* _How to complete this task_
Copy out exactly the lines spanning the line with "Afin de réaliser" to the line with "### server.listen(Function: callback)", inclusive, from the data underneath, with no pictures.

Source texts of formatted documents
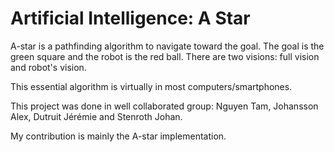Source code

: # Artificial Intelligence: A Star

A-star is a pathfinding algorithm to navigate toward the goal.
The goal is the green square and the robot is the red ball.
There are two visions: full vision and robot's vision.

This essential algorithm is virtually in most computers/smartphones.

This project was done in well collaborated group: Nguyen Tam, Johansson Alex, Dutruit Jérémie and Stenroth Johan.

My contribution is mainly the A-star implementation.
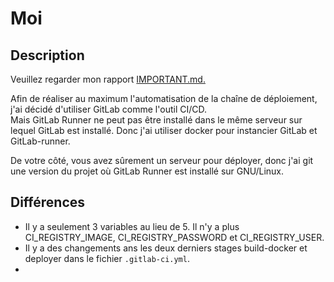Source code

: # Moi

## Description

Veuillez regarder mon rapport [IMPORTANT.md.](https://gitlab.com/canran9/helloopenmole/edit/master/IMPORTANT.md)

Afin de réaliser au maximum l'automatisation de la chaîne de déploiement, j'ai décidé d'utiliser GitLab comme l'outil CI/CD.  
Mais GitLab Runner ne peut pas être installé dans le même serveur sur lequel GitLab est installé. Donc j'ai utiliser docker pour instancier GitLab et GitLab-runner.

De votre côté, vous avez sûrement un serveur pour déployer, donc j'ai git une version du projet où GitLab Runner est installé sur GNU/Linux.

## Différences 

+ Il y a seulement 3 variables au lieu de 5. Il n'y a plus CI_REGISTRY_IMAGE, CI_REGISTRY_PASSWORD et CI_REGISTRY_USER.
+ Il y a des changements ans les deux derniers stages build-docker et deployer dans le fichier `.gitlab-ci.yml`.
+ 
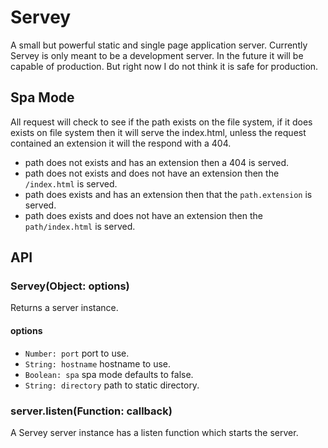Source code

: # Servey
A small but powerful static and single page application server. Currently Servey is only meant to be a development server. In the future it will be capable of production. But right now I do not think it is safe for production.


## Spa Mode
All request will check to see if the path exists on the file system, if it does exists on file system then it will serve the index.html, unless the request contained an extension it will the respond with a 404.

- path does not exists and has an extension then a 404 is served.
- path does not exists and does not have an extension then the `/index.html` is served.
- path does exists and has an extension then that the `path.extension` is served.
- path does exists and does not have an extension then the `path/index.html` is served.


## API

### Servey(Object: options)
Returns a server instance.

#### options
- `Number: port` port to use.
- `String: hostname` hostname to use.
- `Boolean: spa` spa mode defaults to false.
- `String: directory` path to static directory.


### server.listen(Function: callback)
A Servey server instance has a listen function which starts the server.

...

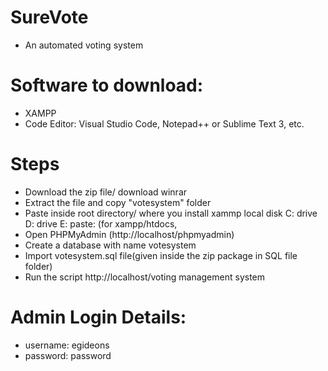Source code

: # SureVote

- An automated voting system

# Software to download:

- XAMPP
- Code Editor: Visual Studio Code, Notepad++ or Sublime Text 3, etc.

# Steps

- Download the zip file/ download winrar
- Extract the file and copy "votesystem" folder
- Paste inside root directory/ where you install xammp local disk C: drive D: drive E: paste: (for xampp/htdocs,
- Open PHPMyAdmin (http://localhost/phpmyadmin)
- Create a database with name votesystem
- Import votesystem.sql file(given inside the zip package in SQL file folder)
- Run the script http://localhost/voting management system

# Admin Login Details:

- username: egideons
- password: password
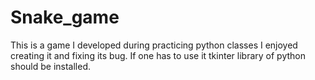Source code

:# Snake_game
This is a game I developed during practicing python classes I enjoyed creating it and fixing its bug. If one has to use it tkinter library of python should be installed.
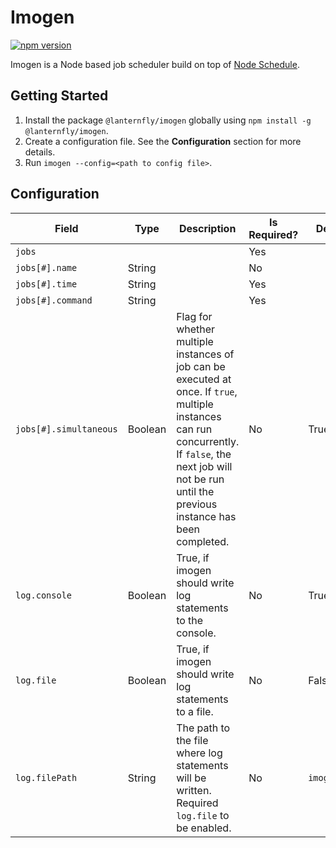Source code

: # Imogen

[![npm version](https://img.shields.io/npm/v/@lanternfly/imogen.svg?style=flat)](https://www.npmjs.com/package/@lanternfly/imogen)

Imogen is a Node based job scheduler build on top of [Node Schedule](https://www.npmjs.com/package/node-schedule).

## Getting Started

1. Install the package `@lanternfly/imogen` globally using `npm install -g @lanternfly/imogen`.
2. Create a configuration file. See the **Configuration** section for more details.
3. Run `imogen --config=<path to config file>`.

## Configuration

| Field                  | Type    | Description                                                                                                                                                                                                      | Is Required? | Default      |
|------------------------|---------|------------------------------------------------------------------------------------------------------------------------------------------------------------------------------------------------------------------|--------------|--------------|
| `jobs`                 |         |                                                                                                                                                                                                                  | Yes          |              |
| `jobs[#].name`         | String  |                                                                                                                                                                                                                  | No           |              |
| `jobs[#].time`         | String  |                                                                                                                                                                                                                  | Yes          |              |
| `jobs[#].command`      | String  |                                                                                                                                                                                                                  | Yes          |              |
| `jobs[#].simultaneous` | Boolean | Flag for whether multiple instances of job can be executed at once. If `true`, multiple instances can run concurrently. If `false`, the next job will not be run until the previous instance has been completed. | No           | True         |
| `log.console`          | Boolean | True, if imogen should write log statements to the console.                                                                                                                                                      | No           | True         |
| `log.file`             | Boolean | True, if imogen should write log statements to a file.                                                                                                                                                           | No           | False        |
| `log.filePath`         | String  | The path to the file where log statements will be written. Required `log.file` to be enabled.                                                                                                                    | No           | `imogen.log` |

* _Worked solution_
Afin de réaliser au maximum l'automatisation de la chaîne de déploiement, j'ai décidé d'utiliser GitLab comme l'outil CI/CD.  
Mais GitLab Runner ne peut pas être installé dans le même serveur sur lequel GitLab est installé. Donc j'ai utiliser docker pour instancier GitLab et GitLab-runner.

De votre côté, vous avez sûrement un serveur pour déployer, donc j'ai git une version du projet où GitLab Runner est installé sur GNU/Linux.

## Différences 

+ Il y a seulement 3 variables au lieu de 5. Il n'y a plus CI_REGISTRY_IMAGE, CI_REGISTRY_PASSWORD et CI_REGISTRY_USER.
+ Il y a des changements ans les deux derniers stages build-docker et deployer dans le fichier `.gitlab-ci.yml`.
+ 
Source code

: # Servey
A small but powerful static and single page application server. Currently Servey is only meant to be a development server. In the future it will be capable of production. But right now I do not think it is safe for production.


## Spa Mode
All request will check to see if the path exists on the file system, if it does exists on file system then it will serve the index.html, unless the request contained an extension it will the respond with a 404.

- path does not exists and has an extension then a 404 is served.
- path does not exists and does not have an extension then the `/index.html` is served.
- path does exists and has an extension then that the `path.extension` is served.
- path does exists and does not have an extension then the `path/index.html` is served.


## API

### Servey(Object: options)
Returns a server instance.

#### options
- `Number: port` port to use.
- `String: hostname` hostname to use.
- `Boolean: spa` spa mode defaults to false.
- `String: directory` path to static directory.


### server.listen(Function: callback)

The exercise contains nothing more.